How to transfer your property?


Transferring your property in someone else’s name is a time consuming and often harrowing experience. You have to be very careful while getting into such a deed and you must appoint a lawyer to be on a safer side. Instruments like a gift deed or relinquishment deed are viable options especially in case of an internal transfer (between you and your relatives). However, you should carefully examine both the deeds before coming on to any conclusion.

  • Gift Deed

A gift deed is a deed in which the consideration is not monetary, but is made out of love and affection.


1. In case of immovable property, you just have to draft the document on a stamp paper, have it attested by two witnesses and get it registered.

2. Registering a gift deed with the sub-registrar of assurances is mandatory as per Section 17 of the Registration Act, 1908.

3.  In case of movable property like jewellery, registration is not compulsory. Apart from physically handing over the property, you need to endorse it with a gift deed.

4. Fill the share transfer form and submit it to the company or registrar and the transfer agent of the firm. Get a gift deed drawn and executed to complete the transfer (the document need not be registered).

Advantages: There is no tax implication if you are gifting property to your relatives. In case of a non-relative the stamp duty will be higher. Following is the stamp duty applicable when a property is gifted.

Types of Property Relatives Non Relatives
Immovable 1-8% of property’s value 5-11% of property’s value
Movable 2-8% of property’s value 3-8% of property’s value

Disadvantages: A gift deed can be challenged in court on various grounds like coercion, fraud or donor turns out to be a minor. So, if you have been hoaxed into gifting property, you can right away take the matter to court and have the transfer reversed.
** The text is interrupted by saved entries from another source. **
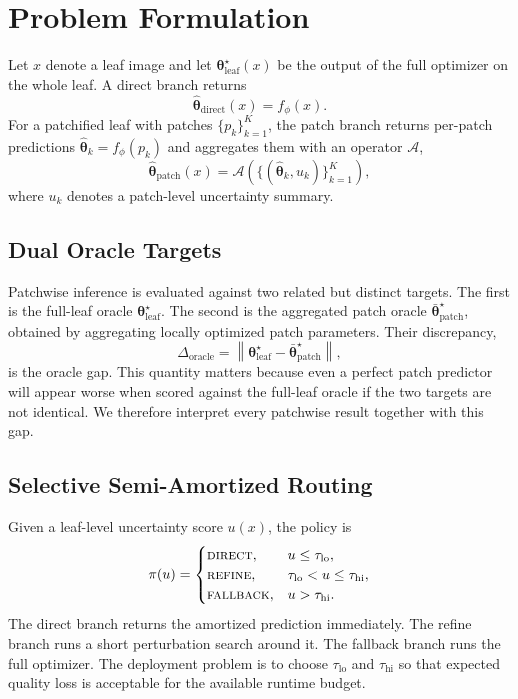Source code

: \documentclass[11pt,a4paper]{article}
\newcommand{\btheta}{\boldsymbol{\theta}}
\begin{document}
\section{Problem Formulation}
Let $x$ denote a leaf image and let $\btheta^{\star}_{\mathrm{leaf}}(x)$ be the output of the full optimizer on the whole leaf.
A direct branch returns
\begin{equation}
\hat{\btheta}_{\mathrm{direct}}(x)=f_\phi(x).
\end{equation}
For a patchified leaf with patches $\{p_k\}_{k=1}^{K}$, the patch branch returns per-patch predictions $\hat{\btheta}_k=f_\phi(p_k)$ and aggregates them with an operator $\mathcal{A}$,
\begin{equation}
\hat{\btheta}_{\mathrm{patch}}(x)=\mathcal{A}\left(\{(\hat{\btheta}_k,u_k)\}_{k=1}^{K}\right),
\end{equation}
where $u_k$ denotes a patch-level uncertainty summary.

\subsection{Dual Oracle Targets}
Patchwise inference is evaluated against two related but distinct targets.
The first is the full-leaf oracle $\btheta^{\star}_{\mathrm{leaf}}$.
The second is the aggregated patch oracle $\bar{\btheta}^{\star}_{\mathrm{patch}}$, obtained by aggregating locally optimized patch parameters.
Their discrepancy,
\begin{equation}
\Delta_{\mathrm{oracle}}=\left\lVert \btheta^{\star}_{\mathrm{leaf}}-\bar{\btheta}^{\star}_{\mathrm{patch}}\right\rVert,
\end{equation}
is the oracle gap.
This quantity matters because even a perfect patch predictor will appear worse when scored against the full-leaf oracle if the two targets are not identical.
We therefore interpret every patchwise result together with this gap.

\subsection{Selective Semi-Amortized Routing}
Given a leaf-level uncertainty score $u(x)$, the policy is
\begin{equation}
\pi(u)=
\begin{cases}
\textsc{direct}, & u\le \tau_{\mathrm{lo}},\\
\textsc{refine}, & \tau_{\mathrm{lo}}<u\le \tau_{\mathrm{hi}},\\
\textsc{fallback}, & u>\tau_{\mathrm{hi}}.
\end{cases}
\label{eq:routing}
\end{equation}
The direct branch returns the amortized prediction immediately.
The refine branch runs a short perturbation search around it.
The fallback branch runs the full optimizer.
The deployment problem is to choose $\tau_{\mathrm{lo}}$ and $\tau_{\mathrm{hi}}$ so that expected quality loss is acceptable for the available runtime budget.
\end{document}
Note: Once the property is gifted, it belongs to the beneficiary. You cannot reverse the transfer or even ask for financial compensation.

  • Relinquishment Deed

You can use this instrument if you want to transfer your rights of a particular property to another co-owner. Such a transfer is indelible even without any exchange of money.


1. In a relinquishment deed all the documents related to the transfer should be signed by both the parties followed by a legal registration.

2. The stamp duty is similar to that of a gift deed.

3. Both stamp duty and tax will be applicable only on the portion of the property that you relinquish, not on its total value.

 Advantages: It allows an easy transfer of your share in a jointly-held property. This document is most commonly used when a person dies without leaving behind a will and all siblings end up inheriting the property.

Disadvantages: When you are relinquishing property for monetary consideration, it will result in capital gains for the transferor. There are no tax benefits as per the tax laws; the term ‘transfer’ includes relinquishment, not gift.

Note: There is no discount for relatives, nor are there any tax benefits. These types of deeds too are irrevocable.